Behind 70 Million Attendees, A Vain Communist Bureaucracy

By Zhong Yuan, Epoch Times
November 24, 2010 3:28 pm Last Updated: October 1, 2015 6:24 pm

Probe of Incentives Behind Ticket Sales Reveals Few International Attendees (Getty Images)
Probe of Incentives Behind Ticket Sales Reveals Few International Attendees (Getty Images)
Though the Shanghai World Expo broke the world record for attendees of World Expos (at 70 million) during its run from May 1 to Oct. 31, the event is another example of the Chinese Communist Party’s need for “Face Projects” that glorify the current regime, despite their social and human consequences, according to a researcher of Chinese history.

Chen Yulin, who works for 57 Association HK, an organization devoted to the collation and study of data and literature on China's Anti-Rightist Campaign (1957), says that Party officials shirk from no expense, nor shy away from violating the civil rights of citizens in the attempt to make themselves look good. The Shanghai expo is one of the biggest cases of this in a long string of examples, he indicated. The Beijing Olympics and the Guangzhou Asian Games are two others.

Chen says that Party officials have never concerned themselves with costs when it comes to fulfilling a quota. This was partly reflected in the composition of attendees, and the means used to get them there.

He spoke in Taipei, Taiwan, at the 2010 International Conference on the Prospects and Exploration of China's Democracy.

China, Not World, Expo

Previously, the 1964 Montreal World Expo had 50 million visitors, 80 percent of whom were not Canadians; the 1970 Osaka World Expo had 64 million visitors, 62 percent of whom were not Japanese. Of the 73 million visitors to the Shanghai Expo, only 10 percent were not Chinese. More than half of the Expo's 239 pavilions were run by Chinese government organizations or industries. “Based on the exhibits and attendees, it should have been called the China Expo,” he says.

The lack of international attendees may be explained partly by the severe overcrowding. Chen said that having 73 million visitors in 184 days meant that on the average day, there were nearly 400,000 visitors. The peak day of attendance was Oct. 16, with 1.03 million visitors. Given an area of 5.28 square kilometers, each person only had 5 square meters of space. At the most popular exhibits, such as the Saudi Arabia Pavilion and Petroleum Pavilion, the average waiting time was 11 hours. Many others also required waiting more than 8 hours. “Foreigners are scared of the China-style long lines,” Chen says. “Many people left disappointed.”

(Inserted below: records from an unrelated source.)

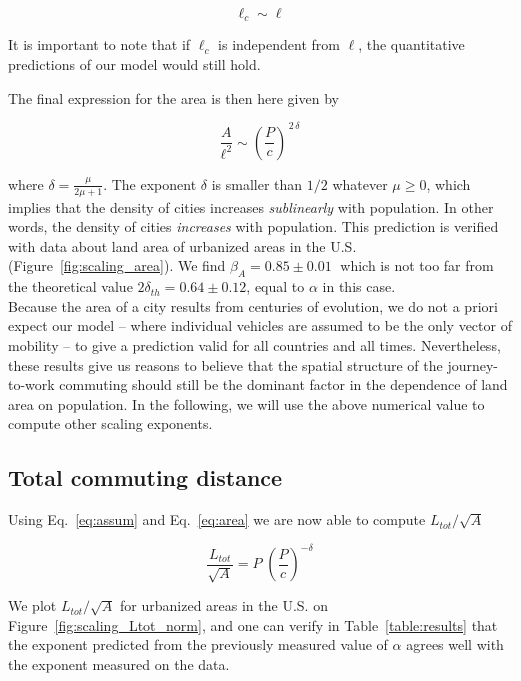 \begin{equation}
    \ell_c \sim \ell
\end{equation}

It is important to note that if $\ell_c$ is independent from $\ell$, the
quantitative predictions of our model would still hold. 

The final expression for the area is then here given by

\begin{equation}
    \frac{A}{\ell^2} \sim \left( \frac{P}{c} \right)^{\,2\,\delta}
    \label{eq:area}
\end{equation}

where $\delta=\frac{\mu}{2\mu+1}$. The exponent $\delta$ is smaller than $1/2$
whatever $\mu\geq 0$, which implies that the density of cities increases
\emph{sublinearly} with population. In other words, the density of cities
\emph{increases}  with population. This prediction is verified with data about
land area of urbanized areas in the U.S. (Figure~\ref{fig:scaling_area}). We find
$\beta_A = 0.85 \pm 0.01\;$ which is not too far from the
theoretical value $2\delta_{th} = 0.64 \pm 0.12$, equal to
$\alpha$ in this case.\\

Because the area of a city results from centuries of evolution, we do
not a priori expect our model -- where individual vehicles are assumed to be the
only vector of mobility -- to give a prediction valid for all countries and all
times. Nevertheless, these results give us reasons to believe that the spatial
structure of the journey-to-work commuting should still be the dominant factor
in the dependence of land area on population. In the following, we will use the
above numerical value to compute other scaling exponents.


\subsection{Total commuting distance}

Using Eq.~\ref{eq:assum} and Eq.~\ref{eq:area} we are now able to compute $L_{tot}/\sqrt{A}$

\begin{equation}
    \frac{L_{tot}}{\sqrt{A}} = P\; \left(\frac{P}{c}\right)^{-\delta}
    \label{eq:travelled_length}
\end{equation}

We plot $L_{tot} / \sqrt{A}$ for urbanized areas in the U.S. on
Figure~\ref{fig:scaling_Ltot_norm}, and one
can verify in Table~\ref{table:results} that the exponent predicted from the previously measured
value of $\alpha$ agrees well with the exponent measured on the data.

Chen suggests that the primary reason the goal of 70 million attendees was set by Chinese officials was to top the Osaka World Expo's attendance of 64 million.

Gimmicks and Mass Relocations

Other gimmicks were used to reach the 70 million attendance goal, Chen says. For example, each daytime ticket cost 160 yuan, but one daytime ticket can be exchanged for two nighttime tickets. Shanghai residents were each given a gift pack with a ticket and 200 yuan in transportation expenses. The State Council also paid people outside of Shanghai to come to the Expo.

According to Shao Qiwei, director of the National Tourism Administration, the direct tourism revenue from the World Expo exceeded 80 billion yuan ($US12 billion). However, websites in China generally put the expenses of the World Expo at 300 to 400 billion yuan.

The World Expo was located in an urban area. To make room for it, hundreds of thousands of residents were relocated. Before the World Expo opened, many people who tried to petition against their relocation were arrested and others were forced to move. Eight such protesters were sent to labor camps for “reeducation,” for periods from one year to 18 months. Petitioners and other dissidents were refused entrance to the Expo.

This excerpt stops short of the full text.